Artist Paints his way Across the USA

by Rebecca Denton
Valley News

When Jim Mott decided to travel across the nation painting landscapes last year, he knew he'd have to find a cheap way to do it. A folksinger friend suggested he try living like the old-time troubadours – practicing his art on the road and staying with strangers.

Mott, a quiet and soft-spoken man, took the idea as a challenge.

“I mainly did it because it was a good idea,” he said, “one I decided I should follow through on while I could.”

He placed ads in The Nation, a national political magazine, offering a free painting in return for food and lodging, He also posted information about the “Itinerant Artist Project” on the Web to attract supporters. Mott wasn't worried about the potential dangers of such a mission; part of the challenge was to put, his trust, in other people.

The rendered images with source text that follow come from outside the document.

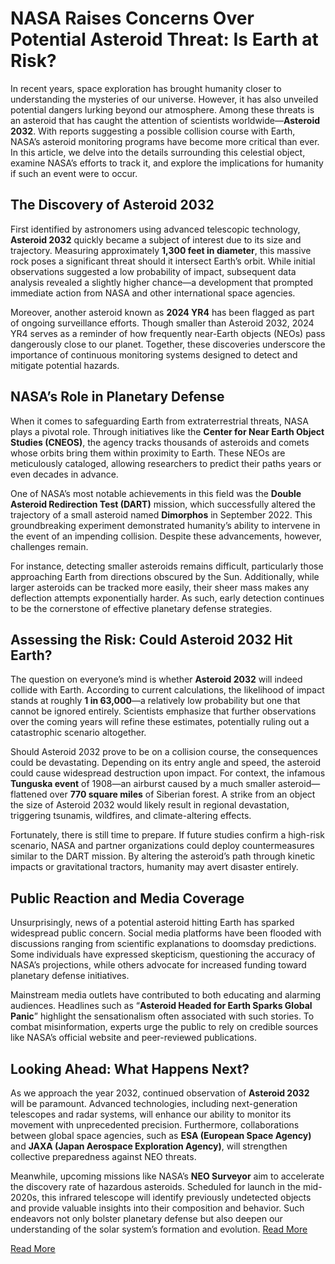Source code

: # NASA Raises Concerns Over Potential Asteroid Threat: Is Earth at Risk?

In recent years, space exploration has brought humanity closer to understanding the mysteries of our universe. However, it has also unveiled potential dangers lurking beyond our atmosphere. Among these threats is an asteroid that has caught the attention of scientists worldwide—**Asteroid 2032**. With reports suggesting a possible collision course with Earth, NASA’s asteroid monitoring programs have become more critical than ever. In this article, we delve into the details surrounding this celestial object, examine NASA’s efforts to track it, and explore the implications for humanity if such an event were to occur.

## The Discovery of Asteroid 2032

First identified by astronomers using advanced telescopic technology, **Asteroid 2032** quickly became a subject of interest due to its size and trajectory. Measuring approximately **1,300 feet in diameter**, this massive rock poses a significant threat should it intersect Earth’s orbit. While initial observations suggested a low probability of impact, subsequent data analysis revealed a slightly higher chance—a development that prompted immediate action from NASA and other international space agencies.

Moreover, another asteroid known as **2024 YR4** has been flagged as part of ongoing surveillance efforts. Though smaller than Asteroid 2032, 2024 YR4 serves as a reminder of how frequently near-Earth objects (NEOs) pass dangerously close to our planet. Together, these discoveries underscore the importance of continuous monitoring systems designed to detect and mitigate potential hazards.

## NASA’s Role in Planetary Defense

When it comes to safeguarding Earth from extraterrestrial threats, NASA plays a pivotal role. Through initiatives like the **Center for Near Earth Object Studies (CNEOS)**, the agency tracks thousands of asteroids and comets whose orbits bring them within proximity to Earth. These NEOs are meticulously cataloged, allowing researchers to predict their paths years or even decades in advance.

One of NASA’s most notable achievements in this field was the **Double Asteroid Redirection Test (DART)** mission, which successfully altered the trajectory of a small asteroid named **Dimorphos** in September 2022. This groundbreaking experiment demonstrated humanity’s ability to intervene in the event of an impending collision. Despite these advancements, however, challenges remain.

For instance, detecting smaller asteroids remains difficult, particularly those approaching Earth from directions obscured by the Sun. Additionally, while larger asteroids can be tracked more easily, their sheer mass makes any deflection attempts exponentially harder. As such, early detection continues to be the cornerstone of effective planetary defense strategies.

## Assessing the Risk: Could Asteroid 2032 Hit Earth?

The question on everyone’s mind is whether **Asteroid 2032** will indeed collide with Earth. According to current calculations, the likelihood of impact stands at roughly **1 in 63,000**—a relatively low probability but one that cannot be ignored entirely. Scientists emphasize that further observations over the coming years will refine these estimates, potentially ruling out a catastrophic scenario altogether.

Should Asteroid 2032 prove to be on a collision course, the consequences could be devastating. Depending on its entry angle and speed, the asteroid could cause widespread destruction upon impact. For context, the infamous **Tunguska event** of 1908—an airburst caused by a much smaller asteroid—flattened over **770 square miles** of Siberian forest. A strike from an object the size of Asteroid 2032 would likely result in regional devastation, triggering tsunamis, wildfires, and climate-altering effects.

Fortunately, there is still time to prepare. If future studies confirm a high-risk scenario, NASA and partner organizations could deploy countermeasures similar to the DART mission. By altering the asteroid’s path through kinetic impacts or gravitational tractors, humanity may avert disaster entirely.

## Public Reaction and Media Coverage

Unsurprisingly, news of a potential asteroid hitting Earth has sparked widespread public concern. Social media platforms have been flooded with discussions ranging from scientific explanations to doomsday predictions. Some individuals have expressed skepticism, questioning the accuracy of NASA’s projections, while others advocate for increased funding toward planetary defense initiatives.

Mainstream media outlets have contributed to both educating and alarming audiences. Headlines such as “**Asteroid Headed for Earth Sparks Global Panic**” highlight the sensationalism often associated with such stories. To combat misinformation, experts urge the public to rely on credible sources like NASA’s official website and peer-reviewed publications.

## Looking Ahead: What Happens Next?

As we approach the year 2032, continued observation of **Asteroid 2032** will be paramount. Advanced technologies, including next-generation telescopes and radar systems, will enhance our ability to monitor its movement with unprecedented precision. Furthermore, collaborations between global space agencies, such as **ESA (European Space Agency)** and **JAXA (Japan Aerospace Exploration Agency)**, will strengthen collective preparedness against NEO threats.

Meanwhile, upcoming missions like NASA’s **NEO Surveyor** aim to accelerate the discovery rate of hazardous asteroids. Scheduled for launch in the mid-2020s, this infrared telescope will identify previously undetected objects and provide valuable insights into their composition and behavior. Such endeavors not only bolster planetary defense but also deepen our understanding of the solar system’s formation and evolution. [Read More](https://www.articlegiants.com/2025/02/nasa-raises-concerns-over-potential-asteroid-threat-is-earth-at-risk/)

[Read More](https://www.articlegiants.com/)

“I did it to create a connection with people and to get a sense of interaction and interdependence, rather than independence," said Mott, who lives in Rochester, N.Y.

Through word of mouth and e-mail, he received enough invitations to plot a cross-country route last spring. After withdrawing some money from savings, he hopped in his ‘92 Honda Civic and headed south, stopping for a couple of days at a time to paint. His only expense was gas.

Nearly 100 of Mott's small-scale paintings – a selection from his first trip and a follow up tour through New England – are on view, through Feb. 17 at Kimball Union Academy's Taylor Art Gallery, in Meriden. He spent the past two weeks as an artist-in-residence at the school before returning to New York.

“I saw the first trip, especially, as having a spiritual-quest dimension, too – a journey of trust and renewal and that sort of thing,” said Mott, who has a degree in religion and visual studies from Dartmouth, a master's in fine art from the University of Michigan, and a more recent bachelor's degree in environmental science from State University of New York, in Brockport.

In reality, though, the journey was grueling, filled with days of up to 14 hours of driving and. nights spent in strangers’ houses. Altogether he stayed in 35 different homes, from a beach-front condo and high rise penthouse on the Pacific coast to more modest buildings in the middle of cornfields and along the Interstate.

“It was demanding adjusting to a new house and a new household, two or three times in a week, trying to fit in,” he said. "I tend to be reclusive, so it was a change. Usually the first 24 hours
were a little uncomfortable.”

Most of the hosts were “welcoming and kind, as well as very interesting,” he said, but a few used his visit as an opportunity to promote their political or religious views; others wanted to tell him what and where to paint. “There were some eccentric people, but not threatening,” Mott said. "I was only really worried about the driving, actually.”

The stress had a positive effect on his work, Mott made about 200 paintings in three months - more than he used to complete in two or three years.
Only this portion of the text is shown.